Turkey a favorite with neighbors, passersby
By Michael Turton
Hamlet, Nelsonville’s celebrity turkey, seems headed for a much better fate than the character for whom he is named.
Slated to be the centerpiece of a Thanksgiving meal, the 2-year-old red bourbon is instead the pride and joy of a Nelsonville couple, Suzy Kee and Dave Mattson.
The gobbler can be seen, almost daily, happily strolling along the shoulder of Main Street on the upper east side of the village.
In true Shakespearean fashion, tragedy preceded the heritage-breed’s carefree life.
A few years ago, Kee and Mattson purchased two red bourbons — a tom, or male, they named Tom, and a hen they called Henrietta. The pair produced two poults, Hamlet and an unnamed hen. Unfortunately, Hamlet’s parents and sister were lost to coyotes.
Kee says that, after seeing Hamlet, neighbors and passersby began stopping in to ask about him and the couple granted him a pardon from ending up as dinner. “We just couldn’t do it,” Kee said.
“He’s been roaming for about a year now,” she said. “We’ve spoken to our neighbors and they think he’s cool,” although he occasionally leaves a deposit on their porches.
She has asked neighbors not to feed Hamlet to ensure he sees their home as his sole source of food and water. His diet includes fruit such as grapes and cherries, vegetables and poultry feed. He also a taste for black soldier fly larvae and other bugs that he grubs in the yard.
This turkey is not lacking in personality.
Kee describes Hamlet as a peeping tom. “If he goes up onto your porch and the screen door is closed, he’ll stand there, peering in at you and your pets,” she said. “He’s a people turkey, he likes following people; he’s a social satellite” who mimics people when they laugh.
Hamlet has his moods. Kee explained that when the skin on his featherless head turns red, it signals anger. When it’s blue, he’s annoyed. When it’s white, he’s outraged.
Mattson said Hamlet sometimes resents being locked in his enclosure at night and clearly displays anger when he is released in the morning. “If you penned him up all day, he’d be miserable,” he said.
Like many pets, Hamlet knows his own name and comes when called.
Dropping in on the neighbors is part of Hamlet’s daily routine. He also often follows pedestrians who happen by on Main Street. On his own, he will wander several hundred yards, including down to the ice cream shop and bakery.
Each night, he sleeps in the same spot inside his enclosure next to the backyard chicken coop. The enclosure, Mattson said, prevents any nocturnal wanderings.
Mattson, who is retired, spends most of his days at home with Hamlet. “He follows me around all day,” he said, whether he’s working in the garden or sitting on the front porch.

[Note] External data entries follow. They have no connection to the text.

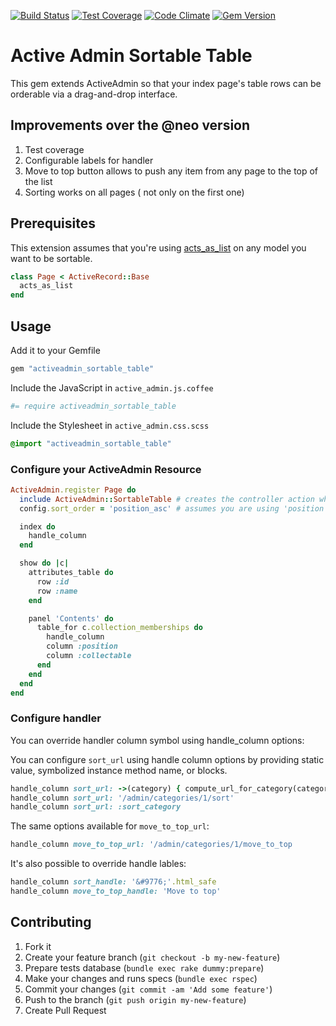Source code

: [![Build Status](https://travis-ci.org/bolshakov/activeadmin_sortable_table.svg?branch=master)](https://travis-ci.org/bolshakov/activeadmin_sortable_table)
[![Test Coverage](https://codeclimate.com/github/bolshakov/activeadmin_sortable_table/badges/coverage.svg)](https://codeclimate.com/github/bolshakov/activeadmin_sortable_table/coverage)
[![Code Climate](https://codeclimate.com/github/bolshakov/activeadmin_sortable_table/badges/gpa.svg)](https://codeclimate.com/github/bolshakov/activeadmin_sortable_table)
[![Gem Version](https://badge.fury.io/rb/activeadmin_sortable_table.svg)](http://badge.fury.io/rb/activeadmin_sortable_table)

# Active Admin Sortable Table

This gem extends ActiveAdmin so that your index page's table rows can be
orderable via a drag-and-drop interface.

## Improvements over the @neo version

1. Test coverage 
2. Configurable labels for handler 
3. Move to top button allows to push any item from any page to the top of the list
4. Sorting works on all pages ( not only on the first one)

## Prerequisites

This extension assumes that you're using [acts_as_list](https://github.com/swanandp/acts_as_list) on any model you want to be sortable.

```ruby
class Page < ActiveRecord::Base
  acts_as_list
end
```

## Usage

Add it to your Gemfile

```ruby
gem "activeadmin_sortable_table"
```

Include the JavaScript in `active_admin.js.coffee`

```coffeescript
#= require activeadmin_sortable_table
```

Include the Stylesheet in `active_admin.css.scss`

```scss
@import "activeadmin_sortable_table"
```

### Configure your ActiveAdmin Resource

```ruby
ActiveAdmin.register Page do
  include ActiveAdmin::SortableTable # creates the controller action which handles the sorting
  config.sort_order = 'position_asc' # assumes you are using 'position' for your acts_as_list column

  index do
    handle_column 
  end

  show do |c|
    attributes_table do
      row :id
      row :name
    end

    panel 'Contents' do
      table_for c.collection_memberships do
        handle_column
        column :position
        column :collectable
      end
    end
  end
end
```

### Configure handler

You can override handler column symbol using handle_column options:

You can configure `sort_url` using handle column options by providing static value, symbolized instance method name, or blocks. 

```ruby
handle_column sort_url: ->(category) { compute_url_for_category(category) }  
handle_column sort_url: '/admin/categories/1/sort'
handle_column sort_url: :sort_category  
```

The same options available for `move_to_top_url`:

```ruby
handle_column move_to_top_url: '/admin/categories/1/move_to_top
```

It's also possible to override handle lables:

```ruby
handle_column sort_handle: '&#9776;'.html_safe
handle_column move_to_top_handle: 'Move to top'
```

## Contributing

1. Fork it
2. Create your feature branch (`git checkout -b my-new-feature`)
3. Prepare tests database (`bundle exec rake dummy:prepare`)
4. Make your changes and runs specs (`bundle exec rspec`)
5. Commit your changes (`git commit -am 'Add some feature'`)
6. Push to the branch (`git push origin my-new-feature`)
7. Create Pull Request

Mattson and Kee are not overly concerned about traffic hazards. “We have two Turkey Crossing signs,” Kee noted, adding that people stop up to five times a day to have a closer look at their pet. Often, she said, cars will slow, with the occupants shouting a greeting as the turkey waddles down the road. “We just wish people wouldn’t drive 40 miles an hour.”
Mattson said Hamlet never darts onto the road. “He’s a slow walker.” He laughed recalling a resident who expressed concern about a photo posted on Facebook of Hamlet standing in the middle of the road.
“What they failed to see,” Mattson said, “was he had just helped an elderly woman across the road and was on his way home.”
Spotting Other Turkeys
The state Department of Environmental Conservation has issued a call for citizen scientists to help count wild turkeys.
The DEC has conducted the count since 1996 to track populations and estimate the number of poults. It noted that weather, predation and habitat conditions during breeding and rearing seasons can significantly impact nest success, hen survival and poult survival. The index allows the DEC to gauge reproductive success and predict the harvest numbers for turkey hunting season in the fall.
During the month of August, survey participants are asked to record the sex and age composition of flocks they see. Visit dec.ny.gov for more information.
Hamlet is fortunate to have ended up as a pet. Kee said red bourbons are considered “the epicurean epitome” of flavorful turkey. “Dressed, he would go for about $12 a pound,” she said. Red bourbon toms can weigh up to 33 pounds, and hens 18 pounds.
Hamlet’s fame may soon be even greater. Kee and Mattson have entered him in the poultry competition (red bourbon division) at the 174th annual Dutchess County Fair, which begins Aug. 20 in Rhinebeck.